> _EXERCISE DETAILS_:
Check each line of the material that follows, and copy those holding the string "textquotedblright".

> _RECORDS FOR THIS EXERCISE_:
···

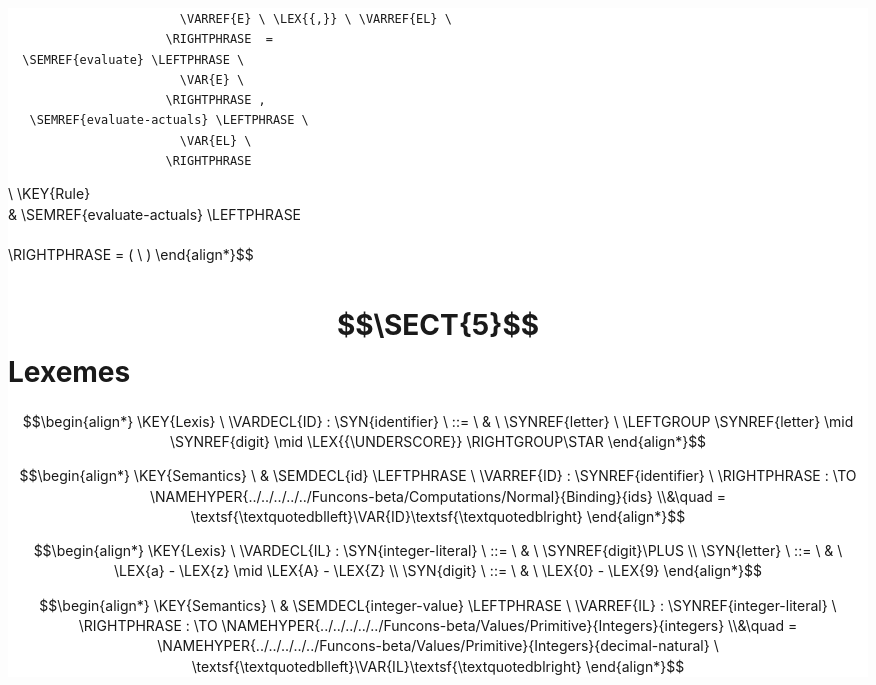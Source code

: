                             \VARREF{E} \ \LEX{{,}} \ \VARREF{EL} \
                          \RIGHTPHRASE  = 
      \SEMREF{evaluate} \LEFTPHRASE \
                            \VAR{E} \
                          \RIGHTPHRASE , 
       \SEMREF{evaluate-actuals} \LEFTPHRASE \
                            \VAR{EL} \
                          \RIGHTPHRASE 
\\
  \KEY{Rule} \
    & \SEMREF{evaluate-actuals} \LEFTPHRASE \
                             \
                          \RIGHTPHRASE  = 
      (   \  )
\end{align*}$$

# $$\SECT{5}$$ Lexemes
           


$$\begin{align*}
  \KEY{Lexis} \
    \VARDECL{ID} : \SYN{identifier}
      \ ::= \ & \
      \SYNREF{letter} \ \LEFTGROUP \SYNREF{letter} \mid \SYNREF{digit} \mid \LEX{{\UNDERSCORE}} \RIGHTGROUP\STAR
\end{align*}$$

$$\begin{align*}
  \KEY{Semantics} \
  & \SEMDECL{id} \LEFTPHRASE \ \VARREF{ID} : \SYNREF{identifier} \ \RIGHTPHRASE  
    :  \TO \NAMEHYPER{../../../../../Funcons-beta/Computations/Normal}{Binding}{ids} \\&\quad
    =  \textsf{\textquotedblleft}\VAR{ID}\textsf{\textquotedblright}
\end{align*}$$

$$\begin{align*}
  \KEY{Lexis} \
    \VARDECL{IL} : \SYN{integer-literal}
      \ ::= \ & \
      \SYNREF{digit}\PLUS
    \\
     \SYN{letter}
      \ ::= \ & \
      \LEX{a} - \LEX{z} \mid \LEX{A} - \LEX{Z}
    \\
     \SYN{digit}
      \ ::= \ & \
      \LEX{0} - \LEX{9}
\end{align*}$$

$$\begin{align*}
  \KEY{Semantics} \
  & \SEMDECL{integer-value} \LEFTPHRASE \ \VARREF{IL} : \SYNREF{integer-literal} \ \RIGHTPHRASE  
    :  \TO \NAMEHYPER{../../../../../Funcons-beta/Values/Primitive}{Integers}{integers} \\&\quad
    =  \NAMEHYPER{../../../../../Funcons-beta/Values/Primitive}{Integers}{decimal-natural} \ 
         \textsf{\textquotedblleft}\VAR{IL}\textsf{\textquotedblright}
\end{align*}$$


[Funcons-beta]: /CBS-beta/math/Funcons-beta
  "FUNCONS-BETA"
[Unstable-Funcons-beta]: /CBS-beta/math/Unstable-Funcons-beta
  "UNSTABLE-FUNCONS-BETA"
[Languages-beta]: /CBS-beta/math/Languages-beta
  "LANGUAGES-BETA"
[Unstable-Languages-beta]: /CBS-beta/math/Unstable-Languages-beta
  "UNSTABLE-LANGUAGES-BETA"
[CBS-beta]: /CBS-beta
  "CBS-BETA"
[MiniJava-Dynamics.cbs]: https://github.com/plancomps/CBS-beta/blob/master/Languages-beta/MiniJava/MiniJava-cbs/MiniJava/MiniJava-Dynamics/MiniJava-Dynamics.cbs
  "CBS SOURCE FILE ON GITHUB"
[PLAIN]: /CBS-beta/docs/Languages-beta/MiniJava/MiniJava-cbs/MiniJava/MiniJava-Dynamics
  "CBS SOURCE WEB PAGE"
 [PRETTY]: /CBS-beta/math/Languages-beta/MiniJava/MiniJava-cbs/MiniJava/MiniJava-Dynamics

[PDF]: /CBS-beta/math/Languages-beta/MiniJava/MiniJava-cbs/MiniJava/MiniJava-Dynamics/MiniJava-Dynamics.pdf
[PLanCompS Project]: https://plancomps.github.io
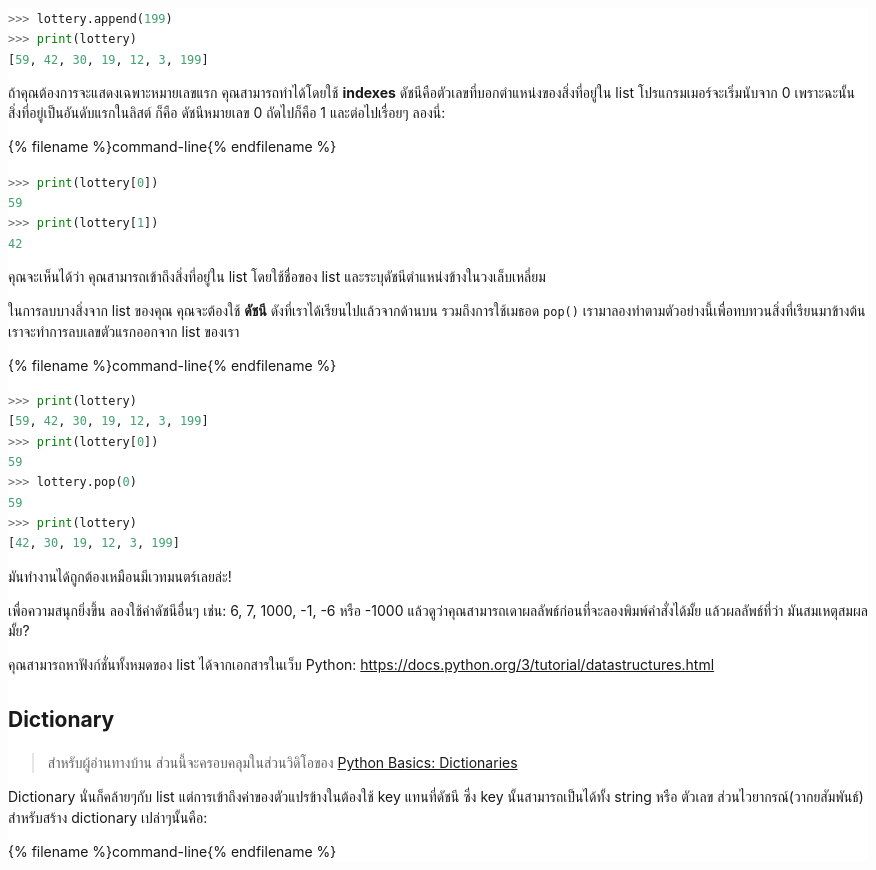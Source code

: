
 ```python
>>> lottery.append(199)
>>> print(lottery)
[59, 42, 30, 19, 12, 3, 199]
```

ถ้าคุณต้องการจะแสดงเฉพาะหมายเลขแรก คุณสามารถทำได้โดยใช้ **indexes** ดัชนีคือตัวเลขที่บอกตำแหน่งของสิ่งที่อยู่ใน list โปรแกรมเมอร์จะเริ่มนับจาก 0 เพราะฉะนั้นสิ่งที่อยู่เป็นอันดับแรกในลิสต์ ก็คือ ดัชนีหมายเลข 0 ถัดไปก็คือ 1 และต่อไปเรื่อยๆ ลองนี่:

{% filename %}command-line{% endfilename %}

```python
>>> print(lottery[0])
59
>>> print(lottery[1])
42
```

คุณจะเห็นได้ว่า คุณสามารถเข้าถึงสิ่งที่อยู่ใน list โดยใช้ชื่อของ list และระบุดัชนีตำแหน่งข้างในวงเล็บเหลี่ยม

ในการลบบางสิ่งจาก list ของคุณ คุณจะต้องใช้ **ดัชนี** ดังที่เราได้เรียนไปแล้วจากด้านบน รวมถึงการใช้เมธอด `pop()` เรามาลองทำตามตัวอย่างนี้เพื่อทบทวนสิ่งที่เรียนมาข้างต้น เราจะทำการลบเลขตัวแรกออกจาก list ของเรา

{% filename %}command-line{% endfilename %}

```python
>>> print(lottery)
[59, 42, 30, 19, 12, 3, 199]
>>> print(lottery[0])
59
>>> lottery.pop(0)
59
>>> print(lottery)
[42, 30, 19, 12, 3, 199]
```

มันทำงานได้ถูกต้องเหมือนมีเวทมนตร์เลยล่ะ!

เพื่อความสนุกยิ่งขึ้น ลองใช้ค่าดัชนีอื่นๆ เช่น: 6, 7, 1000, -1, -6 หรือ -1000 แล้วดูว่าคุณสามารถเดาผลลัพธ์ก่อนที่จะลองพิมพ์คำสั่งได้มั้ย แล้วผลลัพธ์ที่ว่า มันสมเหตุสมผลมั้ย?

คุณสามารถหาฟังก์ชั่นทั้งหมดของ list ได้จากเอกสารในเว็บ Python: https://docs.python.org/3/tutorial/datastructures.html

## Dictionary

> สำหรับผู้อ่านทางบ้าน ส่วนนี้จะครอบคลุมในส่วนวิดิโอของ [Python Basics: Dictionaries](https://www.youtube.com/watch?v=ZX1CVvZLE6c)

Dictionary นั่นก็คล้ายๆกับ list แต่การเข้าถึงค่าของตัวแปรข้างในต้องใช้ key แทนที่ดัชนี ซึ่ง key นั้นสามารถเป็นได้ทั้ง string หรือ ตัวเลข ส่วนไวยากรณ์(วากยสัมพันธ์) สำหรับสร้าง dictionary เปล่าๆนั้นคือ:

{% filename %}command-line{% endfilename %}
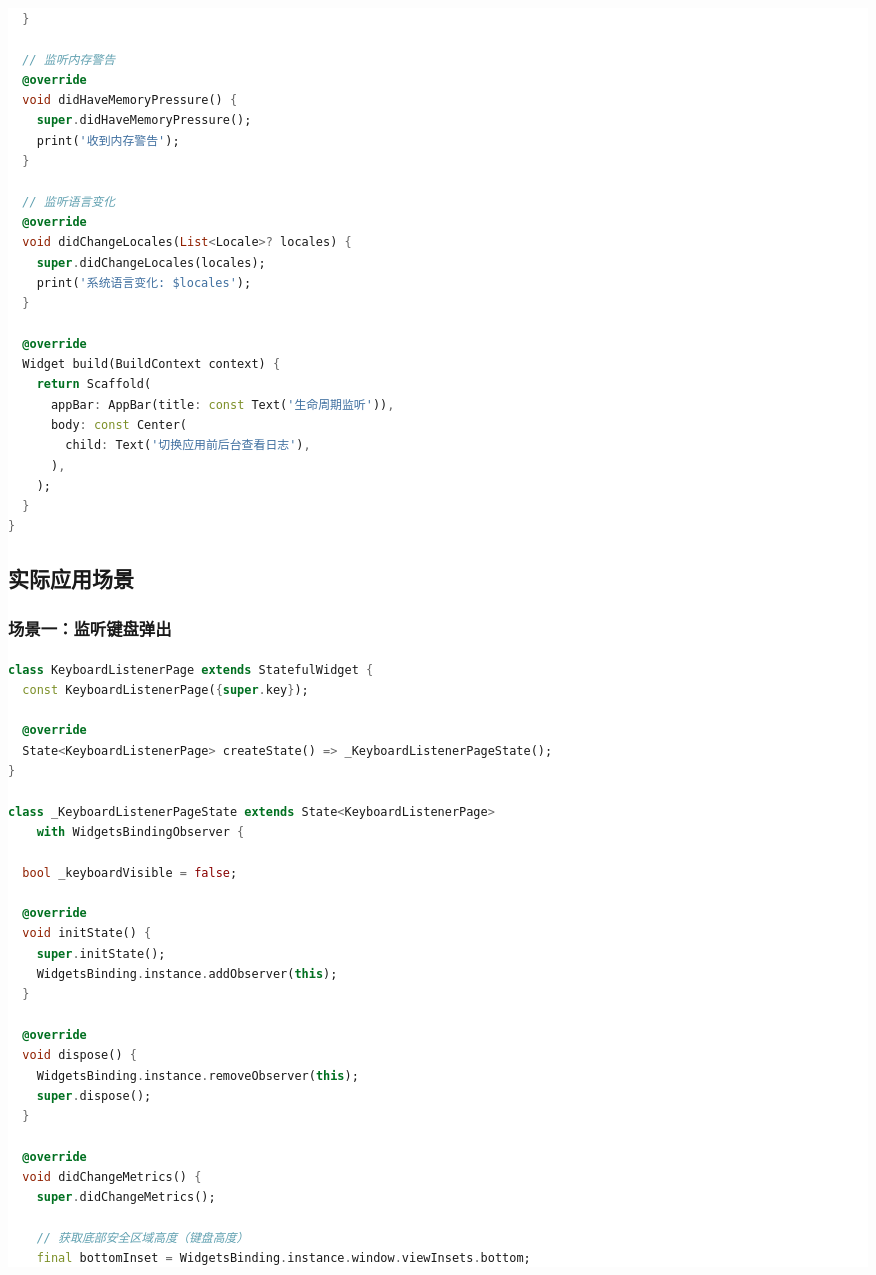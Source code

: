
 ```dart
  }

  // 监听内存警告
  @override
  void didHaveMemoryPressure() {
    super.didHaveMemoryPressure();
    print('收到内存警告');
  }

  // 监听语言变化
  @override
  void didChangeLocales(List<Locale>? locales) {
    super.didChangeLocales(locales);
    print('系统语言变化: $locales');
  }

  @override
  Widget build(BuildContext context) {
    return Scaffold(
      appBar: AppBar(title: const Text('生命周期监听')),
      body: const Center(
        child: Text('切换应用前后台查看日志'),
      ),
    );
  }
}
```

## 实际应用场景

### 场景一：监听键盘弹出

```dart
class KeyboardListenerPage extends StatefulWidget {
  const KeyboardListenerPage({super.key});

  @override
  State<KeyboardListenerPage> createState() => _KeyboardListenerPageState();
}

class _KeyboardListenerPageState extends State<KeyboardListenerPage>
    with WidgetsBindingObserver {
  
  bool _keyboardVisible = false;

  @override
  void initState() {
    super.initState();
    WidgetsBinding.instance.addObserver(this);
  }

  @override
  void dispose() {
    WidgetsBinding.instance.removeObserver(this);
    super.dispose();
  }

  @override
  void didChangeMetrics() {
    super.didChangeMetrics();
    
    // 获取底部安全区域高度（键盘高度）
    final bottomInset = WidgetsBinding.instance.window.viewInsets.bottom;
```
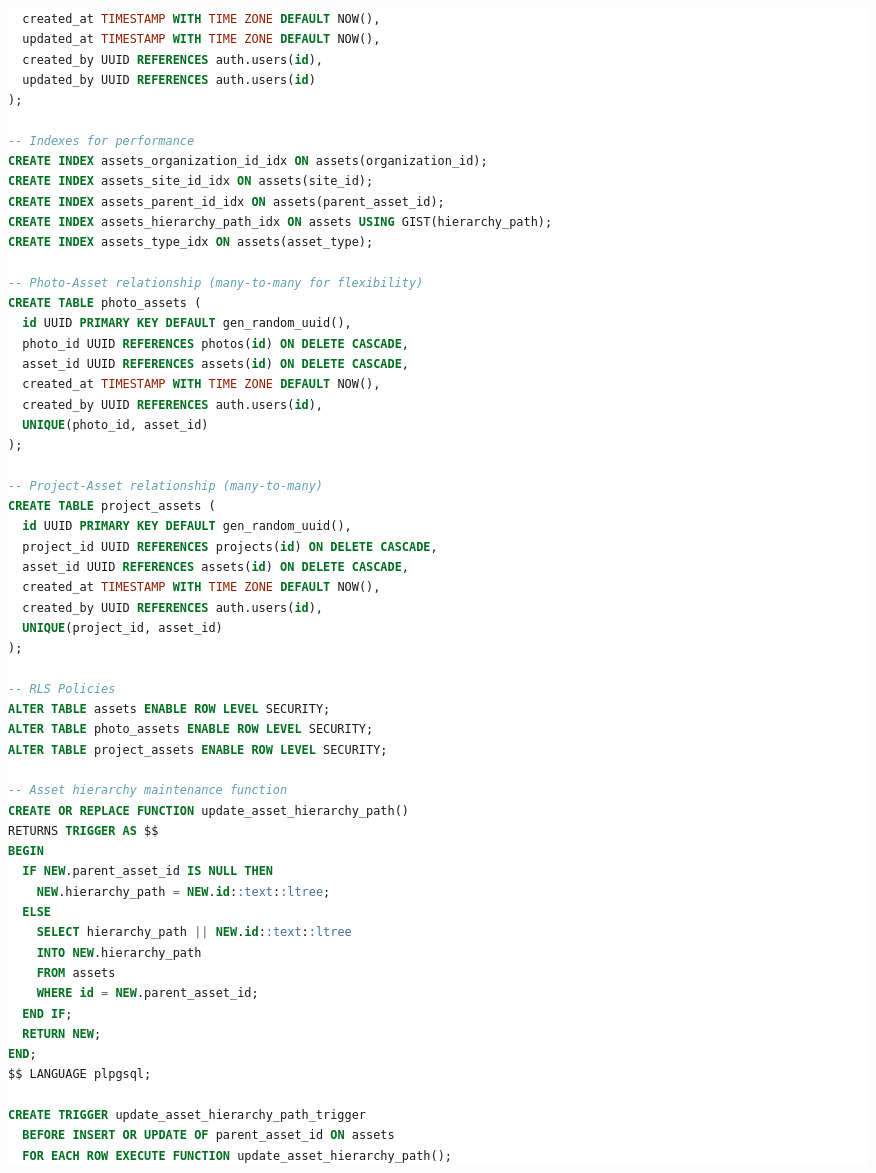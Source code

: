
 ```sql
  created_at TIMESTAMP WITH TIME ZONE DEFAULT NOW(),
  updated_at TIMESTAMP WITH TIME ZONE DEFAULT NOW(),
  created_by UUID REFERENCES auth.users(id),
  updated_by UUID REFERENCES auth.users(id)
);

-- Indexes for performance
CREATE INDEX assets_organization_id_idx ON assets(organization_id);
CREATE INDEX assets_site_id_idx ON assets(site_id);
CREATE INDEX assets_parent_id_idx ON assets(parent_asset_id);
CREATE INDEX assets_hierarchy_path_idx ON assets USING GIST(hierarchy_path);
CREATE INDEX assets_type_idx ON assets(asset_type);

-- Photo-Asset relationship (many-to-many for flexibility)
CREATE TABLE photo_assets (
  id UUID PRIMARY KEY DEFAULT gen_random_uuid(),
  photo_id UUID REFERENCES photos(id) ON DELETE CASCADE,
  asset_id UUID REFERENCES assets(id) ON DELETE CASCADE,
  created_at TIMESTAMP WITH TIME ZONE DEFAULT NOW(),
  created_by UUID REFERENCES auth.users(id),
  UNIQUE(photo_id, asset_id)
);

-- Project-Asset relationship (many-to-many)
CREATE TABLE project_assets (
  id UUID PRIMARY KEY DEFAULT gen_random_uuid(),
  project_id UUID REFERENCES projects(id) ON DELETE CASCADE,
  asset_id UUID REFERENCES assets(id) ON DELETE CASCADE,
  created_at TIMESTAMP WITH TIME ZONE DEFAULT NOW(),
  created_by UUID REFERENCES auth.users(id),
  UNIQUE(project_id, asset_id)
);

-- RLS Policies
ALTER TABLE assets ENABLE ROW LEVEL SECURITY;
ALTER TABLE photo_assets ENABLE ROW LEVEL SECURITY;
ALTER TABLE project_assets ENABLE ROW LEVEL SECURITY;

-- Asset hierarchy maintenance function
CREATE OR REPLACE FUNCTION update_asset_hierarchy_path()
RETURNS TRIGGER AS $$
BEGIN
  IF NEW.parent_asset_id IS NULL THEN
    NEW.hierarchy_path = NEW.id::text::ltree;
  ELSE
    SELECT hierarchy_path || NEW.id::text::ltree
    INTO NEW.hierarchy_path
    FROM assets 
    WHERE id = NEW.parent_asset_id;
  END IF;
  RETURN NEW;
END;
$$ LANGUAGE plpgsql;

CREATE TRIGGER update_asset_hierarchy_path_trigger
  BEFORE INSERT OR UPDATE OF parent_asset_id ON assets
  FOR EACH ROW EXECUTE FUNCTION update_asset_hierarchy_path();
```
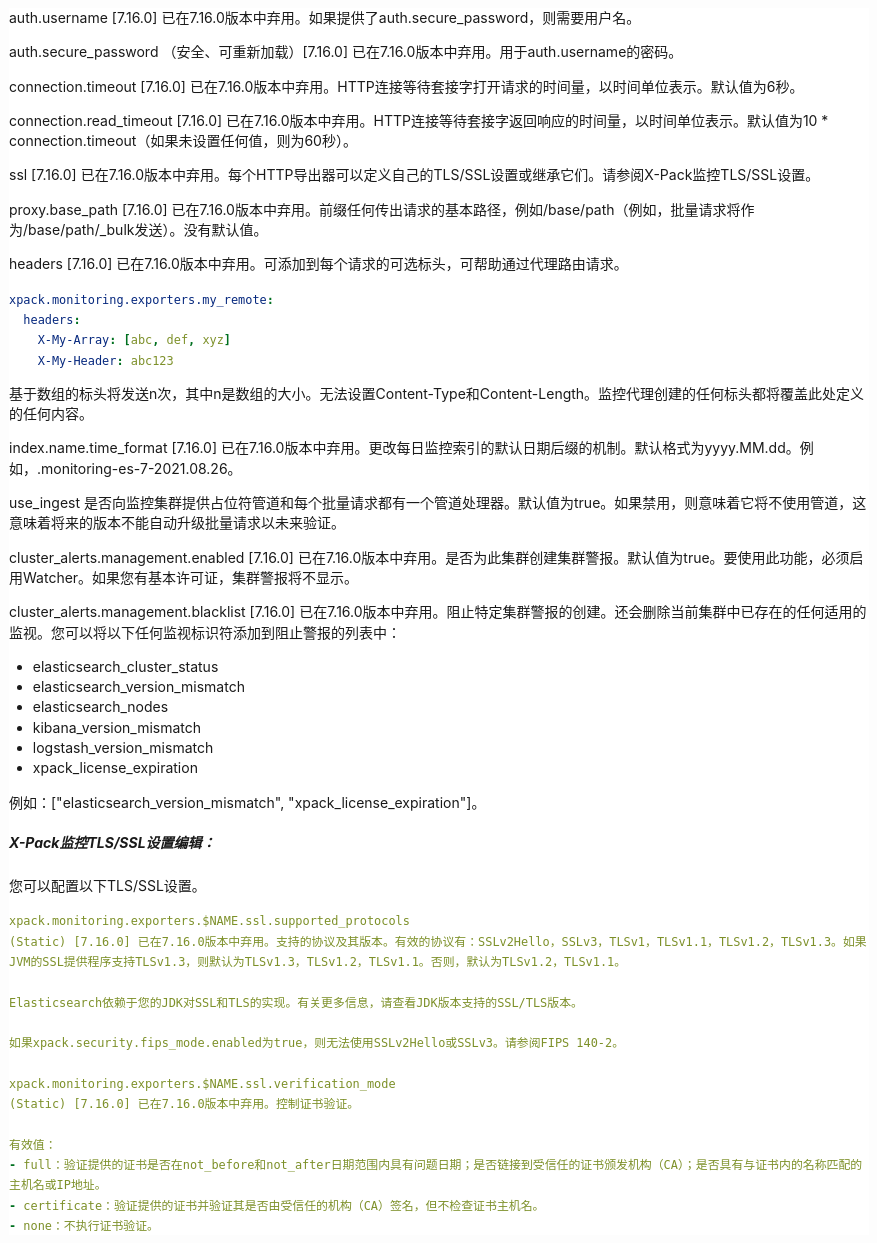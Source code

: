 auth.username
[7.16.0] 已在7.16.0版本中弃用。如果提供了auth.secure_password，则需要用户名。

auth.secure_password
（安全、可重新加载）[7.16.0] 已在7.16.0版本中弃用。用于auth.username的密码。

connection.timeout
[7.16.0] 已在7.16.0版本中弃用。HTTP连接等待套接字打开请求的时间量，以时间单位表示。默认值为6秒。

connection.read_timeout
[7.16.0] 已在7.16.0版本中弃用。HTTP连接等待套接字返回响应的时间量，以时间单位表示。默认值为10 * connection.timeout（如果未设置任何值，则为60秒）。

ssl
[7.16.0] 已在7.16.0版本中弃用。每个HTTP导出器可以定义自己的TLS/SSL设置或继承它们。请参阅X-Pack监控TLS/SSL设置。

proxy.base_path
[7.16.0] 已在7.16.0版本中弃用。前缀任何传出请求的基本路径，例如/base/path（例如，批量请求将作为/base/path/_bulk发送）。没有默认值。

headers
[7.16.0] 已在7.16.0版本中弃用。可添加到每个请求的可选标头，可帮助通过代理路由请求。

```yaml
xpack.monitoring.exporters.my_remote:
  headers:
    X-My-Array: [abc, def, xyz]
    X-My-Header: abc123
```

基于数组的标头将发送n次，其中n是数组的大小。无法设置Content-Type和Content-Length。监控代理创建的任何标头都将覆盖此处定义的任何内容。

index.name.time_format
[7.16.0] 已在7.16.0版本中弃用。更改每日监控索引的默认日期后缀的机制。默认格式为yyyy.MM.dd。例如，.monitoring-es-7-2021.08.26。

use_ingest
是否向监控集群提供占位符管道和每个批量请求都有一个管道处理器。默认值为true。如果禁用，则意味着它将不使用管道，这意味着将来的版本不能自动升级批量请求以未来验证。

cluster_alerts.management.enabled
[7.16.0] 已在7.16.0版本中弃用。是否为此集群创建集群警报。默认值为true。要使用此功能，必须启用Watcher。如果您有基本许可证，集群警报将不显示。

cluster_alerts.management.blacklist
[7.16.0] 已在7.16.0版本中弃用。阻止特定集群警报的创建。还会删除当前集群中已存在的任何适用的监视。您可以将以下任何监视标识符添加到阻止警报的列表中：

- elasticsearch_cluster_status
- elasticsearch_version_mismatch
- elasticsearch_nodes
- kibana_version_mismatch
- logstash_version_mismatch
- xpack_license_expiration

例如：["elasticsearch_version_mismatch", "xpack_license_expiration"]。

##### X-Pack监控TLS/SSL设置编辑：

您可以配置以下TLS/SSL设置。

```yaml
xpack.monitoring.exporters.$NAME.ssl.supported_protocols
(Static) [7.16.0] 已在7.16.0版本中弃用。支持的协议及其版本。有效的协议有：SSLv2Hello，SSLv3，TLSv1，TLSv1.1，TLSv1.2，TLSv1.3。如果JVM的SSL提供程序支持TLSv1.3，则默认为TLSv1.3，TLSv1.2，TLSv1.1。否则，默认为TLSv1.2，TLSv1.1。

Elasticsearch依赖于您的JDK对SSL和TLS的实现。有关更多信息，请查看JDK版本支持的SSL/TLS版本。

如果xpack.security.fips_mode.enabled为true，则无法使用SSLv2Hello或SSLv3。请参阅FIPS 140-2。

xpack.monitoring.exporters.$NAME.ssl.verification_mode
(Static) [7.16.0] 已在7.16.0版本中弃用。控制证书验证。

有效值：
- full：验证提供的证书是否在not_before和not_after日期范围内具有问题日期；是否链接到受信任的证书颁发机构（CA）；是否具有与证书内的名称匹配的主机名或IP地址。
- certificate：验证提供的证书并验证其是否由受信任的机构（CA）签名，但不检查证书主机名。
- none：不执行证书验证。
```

···

> _ANSWER BOX_:
    =  \textsf{\textquotedblleft}\VAR{ID}\textsf{\textquotedblright}
         \textsf{\textquotedblleft}\VAR{IL}\textsf{\textquotedblright}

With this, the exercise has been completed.